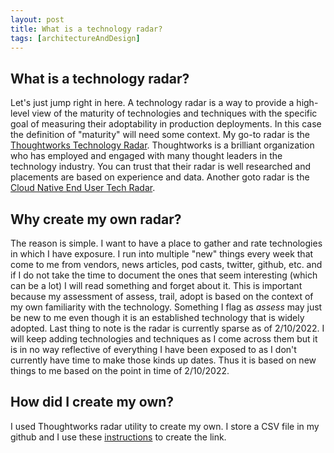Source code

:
 ```yaml
---
layout: post
title: What is a technology radar?
tags: [architectureAndDesign]
---
```


## What is a technology radar?

Let's just jump right in here.  A technology radar is a way to provide a high-level view of the maturity of technologies and techniques with the specific goal of measuring their adoptability in production deployments.  In this case the definition of "maturity" will need some context.  My go-to radar is the [Thoughtworks Technology Radar](https://www.thoughtworks.com/radar).  Thoughtworks is a brilliant organization who has employed and engaged with many thought leaders in the technology industry.  You can trust that their radar is well researched and placements are based on experience and data. Another goto radar is the [Cloud Native End User Tech Radar](https://radar.cncf.io/).

## Why create my own radar?

The reason is simple.  I want to have a place to gather and rate technologies in which I have exposure.  I run into multiple "new" things every week that come to me from vendors, news articles, pod casts, twitter, github, etc. and if I do not take the time to document the ones that seem interesting (which can be a lot) I will read something and forget about it.  This is important because my assessment of assess, trail, adopt is based on the context of my own familiarity with the technology.  Something I flag as *assess* may just be new to me even though it is an established technology that is widely adopted.  Last thing to note is the radar is currently sparse as of 2/10/2022.  I will keep adding technologies and techniques as I come across them but it is in no way reflective of everything I have been exposed to as I don't currently have time to make those kinds up dates.  Thus it is based on new things to me based on the point in time of 2/10/2022.  

## How did I create my own?

I used Thoughtworks radar utility to create my own.  I store a CSV file in my github and I use these [instructions](https://www.thoughtworks.com/radar/byor) to create the link.
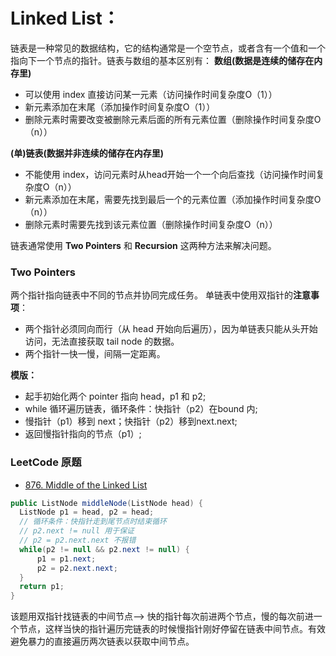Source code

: # Linked List：
链表是一种常见的数据结构，它的结构通常是一个空节点，或者含有一个值和一个指向下一个节点的指针。链表与数组的基本区别有：
**数组(数据是连续的储存在内存里)**
  * 可以使用 index 直接访问某一元素（访问操作时间复杂度O（1））
  * 新元素添加在末尾（添加操作时间复杂度O（1））
  * 删除元素时需要改变被删除元素后面的所有元素位置（删除操作时间复杂度O（n））

**(单)链表(数据并非连续的储存在内存里)**
  * 不能使用 index，访问元素时从head开始一个一个向后查找（访问操作时间复杂度O（n））
  * 新元素添加在末尾，需要先找到最后一个的元素位置（添加操作时间复杂度O（n））
  * 删除元素时需要先找到该元素位置（删除操作时间复杂度O（n））

链表通常使用 **Two Pointers** 和 **Recursion** 这两种方法来解决问题。

### Two Pointers
两个指针指向链表中不同的节点并协同完成任务。
单链表中使用双指针的**注意事项**：
  * 两个指针必须同向而行（从 head 开始向后遍历），因为单链表只能从头开始访问，无法直接获取 tail node 的数据。
  * 两个指针一快一慢，间隔一定距离。

**模版：**
  * 起手初始化两个 pointer 指向 head，p1 和 p2;
  * while 循环遍历链表，循环条件：快指针（p2）在bound 内;
  * 慢指针（p1）移到 next；快指针（p2）移到next.next;
  * 返回慢指针指向的节点（p1）;



### LeetCode 原题
* [876. Middle of the Linked List](https://leetcode.com/problems/middle-of-the-linked-list/)
```Java
public ListNode middleNode(ListNode head) {
  ListNode p1 = head, p2 = head;
  // 循环条件：快指针走到尾节点时结束循环
  // p2.next != null 用于保证 
  // p2 = p2.next.next 不报错
  while(p2 != null && p2.next != null) {
      p1 = p1.next;
      p2 = p2.next.next;
  }
  return p1;
}
```
该题用双指针找链表的中间节点--> 快的指针每次前进两个节点，慢的每次前进一个节点，这样当快的指针遍历完链表的时候慢指针刚好停留在链表中间节点。有效避免暴力的直接遍历两次链表以获取中间节点。
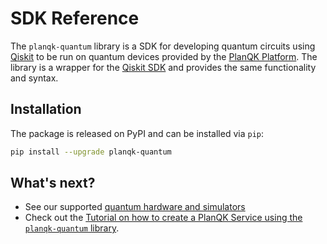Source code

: # SDK Reference

The `planqk-quantum` library is a SDK for developing quantum circuits using [Qiskit](https://pypi.org/project/qiskit) to be run on quantum devices provided by the [PlanQK Platform](https://docs.platform.planqk.de).
The library is a wrapper for the [Qiskit SDK](https://github.com/Qiskit/qiskit-metapackage) and provides the same functionality and syntax.

## Installation

The package is released on PyPI and can be installed via `pip`:

```bash
pip install --upgrade planqk-quantum
```

## What's next?

- See our supported [quantum hardware and simulators](quantum-hardware.md)
- Check out the [Tutorial on how to create a PlanQK Service using the `planqk-quantum` library](../../tutorials/tutorial-qiskit.md).
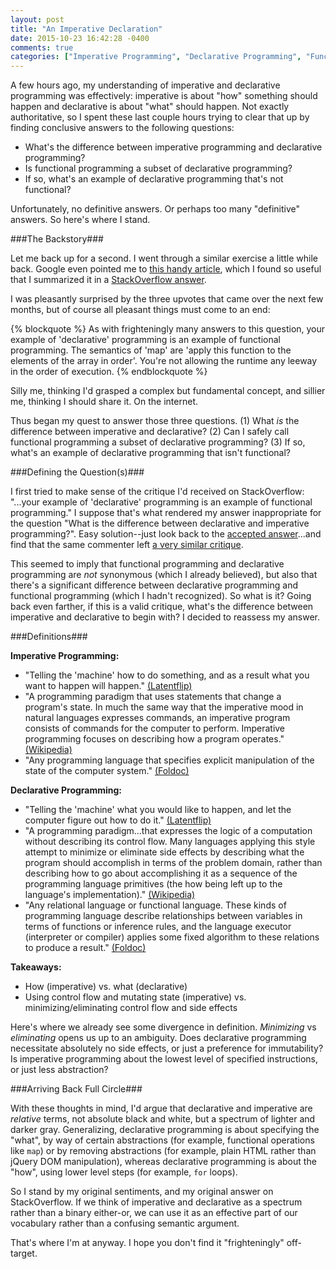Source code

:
 ```yaml
---
layout: post
title: "An Imperative Declaration"
date: 2015-10-23 16:42:28 -0400
comments: true
categories: ["Imperative Programming", "Declarative Programming", "Functional Programming", "JavaScript"]
---
```

A few hours ago, my understanding of imperative and declarative programming was effectively: imperative is about "how" something should happen and declarative is about "what" should happen. Not exactly authoritative, so I spent these last couple hours trying to clear that up by finding conclusive answers to the following questions:

 - What's the difference between imperative programming and declarative programming?
 - Is functional programming a subset of declarative programming?
 - If so, what's an example of declarative programming that's not functional?

Unfortunately, no definitive answers. Or perhaps too many "definitive" answers. So here's where I stand.

<!--more-->

###The Backstory###

Let me back up for a second. I went through a similar exercise a little while back. Google even pointed me to [this handy article](http://latentflip.com/imperative-vs-declarative/), which I found so useful that I summarized it in a [StackOverflow answer](http://stackoverflow.com/a/28216263).

I was pleasantly surprised by the three upvotes that came over the next few months, but of course all pleasant things must come to an end:

{% blockquote %}
  As with frighteningly many answers to this question, your example of 'declarative' programming is an example of functional programming. The semantics of 'map' are 'apply this function to the elements of the array in order'. You're not allowing the runtime any leeway in the order of execution.
{% endblockquote %}

Silly me, thinking I'd grasped a complex but fundamental concept, and sillier me, thinking I should share it. On the internet.

Thus began my quest to answer those three questions. (1) What *is* the difference between imperative and declarative? (2) Can I safely call functional programming a subset of declarative programming? (3) If so, what's an example of declarative programming that isn't functional?

###Defining the Question(s)###

I first tried to make sense of the critique I'd received on StackOverflow: "...your example of 'declarative' programming is an example of functional programming." I suppose that's what rendered my answer inappropriate for the question "What is the difference between declarative and imperative programming?". Easy solution--just look back to the [accepted answer](http://stackoverflow.com/a/1784702)...and find that the same commenter left [a very similar critique](https://stackoverflow.com/questions/1784664/what-is-the-difference-between-declarative-and-imperative-programming#comment52439156_1784702).

This seemed to imply that functional programming and declarative programming are *not* synonymous (which I already believed), but also that there's a significant difference between declarative programming and functional programming (which I hadn't recognized). So what is it? Going back even farther, if this is a valid critique, what's the difference between imperative and declarative to begin with? I decided to reassess my answer.

###Definitions###

<strong>Imperative Programming:</strong>

 - "Telling the 'machine' how to do something, and as a result what you want to happen will happen." [(Latentflip)](http://latentflip.com/imperative-vs-declarative/)
 - "A programming paradigm that uses statements that change a program's state. In much the same way that the imperative mood in natural languages expresses commands, an imperative program consists of commands for the computer to perform. Imperative programming focuses on describing how a program operates." [(Wikipedia)](https://en.wikipedia.org/wiki/Imperative_programming)
 - "Any programming language that specifies explicit manipulation of the state of the computer system." [(Foldoc)](http://foldoc.org/imperative%20programming)

<strong>Declarative Programming:</strong>

 - "Telling the 'machine' what you would like to happen, and let the computer figure out how to do it." [(Latentflip)](http://latentflip.com/imperative-vs-declarative/)
 - "A programming paradigm...that expresses the logic of a computation without describing its control flow. Many languages applying this style attempt to minimize or eliminate side effects by describing what the program should accomplish in terms of the problem domain, rather than describing how to go about accomplishing it as a sequence of the programming language primitives (the how being left up to the language's implementation)." [(Wikipedia)](https://en.wikipedia.org/wiki/Declarative_programming)
 - "Any relational language or functional language. These kinds of programming language describe relationships between variables in terms of functions or inference rules, and the language executor (interpreter or compiler) applies some fixed algorithm to these relations to produce a result." [(Foldoc)](http://foldoc.org/declarative%20languages)

<strong>Takeaways:</strong>

 - How (imperative) vs. what (declarative)
 - Using control flow and mutating state (imperative) vs. minimizing/eliminating control flow and side effects

Here's where we already see some divergence in definition. *Minimizing* vs *eliminating* opens us up to an ambiguity. Does declarative programming necessitate absolutely no side effects, or just a preference for immutability? Is imperative programming about the lowest level of specified instructions, or just less abstraction?

###Arriving Back Full Circle###

With these thoughts in mind, I'd argue that declarative and imperative are *relative* terms, not absolute black and white, but a spectrum of lighter and darker gray. Generalizing, declarative programming is about specifying the "what", by way of certain abstractions (for example, functional operations like `map`) or by removing abstractions (for example, plain HTML rather than jQuery DOM manipulation), whereas declarative programming is about the "how", using lower level steps (for example, `for` loops).

So I stand by my original sentiments, and my original answer on StackOverflow. If we think of imperative and declarative as a spectrum rather than a binary either-or, we can use it as an effective part of our vocabulary rather than a confusing semantic argument.

That's where I'm at anyway. I hope you don't find it "frighteningly" off-target.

Your task >> The reply is a bare number, the count of lines in these entries that hold the word "planqk".

Final answer >> 3